The 5Cs of Parenting as a Team with Your Partner
They used to say, “it takes a village to raise a child”. This saying might be a little old fashioned these days with our individualistic world, severely affected and disrupted by the current global pandemic.
Families that used to briefly meet in the evenings and over the weekend found themselves staying at home altogether for prolonged periods of time, combining studying and working from home with daily household chores and activities.
And, for many, it was the time when the concept of “parenting as a team” became important but challenging. Pandemic aside, you and your partner are the most significant adults in your child’s life.
By creating a united front at the core of the family you will help your child navigate the world and set them up for success in life. Working as a team doesn’t mean you never disagree though. At some point, all parents differ about how best to raise their children. It’s not, then, whether you disagree, but rather how you handle such disagreements. Even if you and the person you parent with have different parenting styles, you can still parent together effectively.
So here are the 5Cs of effective parenting as a team:
Communication is key. Take the time to understand each other’s basic ideas and values about parenting. What are your respective views on morning routines, bed times, homework, family dinners, gadgets? Set the ground rules without children in sight and stick to them.
Talk about it, read books, attend parenting classes or explore parent coaching. Discuss and respect each other’s specific family and cultural history. Make choices about which traditions you will keep and pass on and where your family will be doing things differently.
Remember that we can only effectively communicate when both sides are calm, so never discuss parenting issues in the heat of an argument, especially in front of the kids. And If you feel uncomfortable with how your partner deals with certain situations, set time aside to provide constructive feedback using “I feel... “ messaging.

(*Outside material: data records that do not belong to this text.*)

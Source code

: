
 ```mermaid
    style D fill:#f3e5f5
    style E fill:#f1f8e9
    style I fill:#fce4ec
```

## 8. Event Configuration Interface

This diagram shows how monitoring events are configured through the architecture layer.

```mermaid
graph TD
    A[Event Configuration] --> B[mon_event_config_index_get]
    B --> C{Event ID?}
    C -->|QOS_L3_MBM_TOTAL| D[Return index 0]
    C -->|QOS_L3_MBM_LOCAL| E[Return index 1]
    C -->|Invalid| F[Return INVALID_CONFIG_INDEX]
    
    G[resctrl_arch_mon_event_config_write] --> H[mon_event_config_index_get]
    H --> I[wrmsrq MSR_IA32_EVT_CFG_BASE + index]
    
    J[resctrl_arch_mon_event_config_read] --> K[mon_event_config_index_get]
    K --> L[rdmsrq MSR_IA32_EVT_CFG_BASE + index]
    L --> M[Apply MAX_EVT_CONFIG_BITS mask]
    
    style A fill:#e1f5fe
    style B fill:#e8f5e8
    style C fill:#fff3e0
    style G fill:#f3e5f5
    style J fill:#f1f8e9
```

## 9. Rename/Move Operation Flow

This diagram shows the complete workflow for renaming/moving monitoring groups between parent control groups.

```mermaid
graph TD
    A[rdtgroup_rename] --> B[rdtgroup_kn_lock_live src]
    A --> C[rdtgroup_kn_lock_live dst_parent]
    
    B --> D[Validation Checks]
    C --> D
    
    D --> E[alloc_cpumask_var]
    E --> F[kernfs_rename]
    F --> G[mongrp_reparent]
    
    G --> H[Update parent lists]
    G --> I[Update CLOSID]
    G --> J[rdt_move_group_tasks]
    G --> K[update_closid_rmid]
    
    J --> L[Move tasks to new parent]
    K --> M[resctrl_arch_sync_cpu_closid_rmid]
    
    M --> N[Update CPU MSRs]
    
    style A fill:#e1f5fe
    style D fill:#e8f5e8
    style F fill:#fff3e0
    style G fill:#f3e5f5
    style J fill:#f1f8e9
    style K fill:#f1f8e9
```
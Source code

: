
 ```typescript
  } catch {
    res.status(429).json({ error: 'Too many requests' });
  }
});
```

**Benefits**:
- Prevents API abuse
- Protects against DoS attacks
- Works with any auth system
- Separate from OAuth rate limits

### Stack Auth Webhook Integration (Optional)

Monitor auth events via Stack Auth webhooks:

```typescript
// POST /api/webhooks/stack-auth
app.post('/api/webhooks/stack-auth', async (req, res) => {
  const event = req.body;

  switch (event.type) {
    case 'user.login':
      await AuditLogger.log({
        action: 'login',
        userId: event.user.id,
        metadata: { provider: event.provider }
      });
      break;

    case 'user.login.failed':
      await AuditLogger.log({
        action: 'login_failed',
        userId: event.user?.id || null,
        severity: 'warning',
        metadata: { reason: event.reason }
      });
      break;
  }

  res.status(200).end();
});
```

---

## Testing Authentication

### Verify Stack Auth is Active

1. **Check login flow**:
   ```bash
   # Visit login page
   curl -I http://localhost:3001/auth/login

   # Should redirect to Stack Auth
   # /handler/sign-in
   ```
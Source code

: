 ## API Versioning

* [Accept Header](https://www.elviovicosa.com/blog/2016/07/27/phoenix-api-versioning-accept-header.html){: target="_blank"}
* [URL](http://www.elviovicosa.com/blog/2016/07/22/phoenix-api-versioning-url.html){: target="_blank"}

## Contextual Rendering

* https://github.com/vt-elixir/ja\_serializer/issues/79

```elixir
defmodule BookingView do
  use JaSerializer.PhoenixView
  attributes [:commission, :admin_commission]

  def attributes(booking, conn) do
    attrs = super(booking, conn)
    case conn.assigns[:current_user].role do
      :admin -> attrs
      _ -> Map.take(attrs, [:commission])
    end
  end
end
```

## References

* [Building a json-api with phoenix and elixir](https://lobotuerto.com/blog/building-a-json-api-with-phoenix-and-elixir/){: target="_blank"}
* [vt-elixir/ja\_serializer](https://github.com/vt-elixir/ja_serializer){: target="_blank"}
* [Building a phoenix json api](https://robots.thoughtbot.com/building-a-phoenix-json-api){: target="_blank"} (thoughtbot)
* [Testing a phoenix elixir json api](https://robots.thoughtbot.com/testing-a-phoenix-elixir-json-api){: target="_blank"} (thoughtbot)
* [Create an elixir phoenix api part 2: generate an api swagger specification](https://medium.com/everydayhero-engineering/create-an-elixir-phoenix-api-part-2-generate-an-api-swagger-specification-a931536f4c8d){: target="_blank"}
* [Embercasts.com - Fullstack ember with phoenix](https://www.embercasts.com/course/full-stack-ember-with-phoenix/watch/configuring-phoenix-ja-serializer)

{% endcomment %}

Compromise is vital. In fact, it's more important to be presenting as a unified team than whatever the issue is that you're dealing with the children. Kids quickly work out when it is best to approach mum (she always buys me things) or dad (he won’t mind me watching tv and playing computer till midnight). So if they think that mum’s a soft touch, they'll go to her. If Dad's the pushover, they'll go and talk to him. So you can't compromise unless you've spoken to each other about how you feel about different areas first.
There will be some areas that you won't be prepared to compromise on, and you need to discuss what they are. In other areas you will be willing to give a little, for the sake of finding compromise, for some middle ground.
Appreciate each other’s viewpoints and needs.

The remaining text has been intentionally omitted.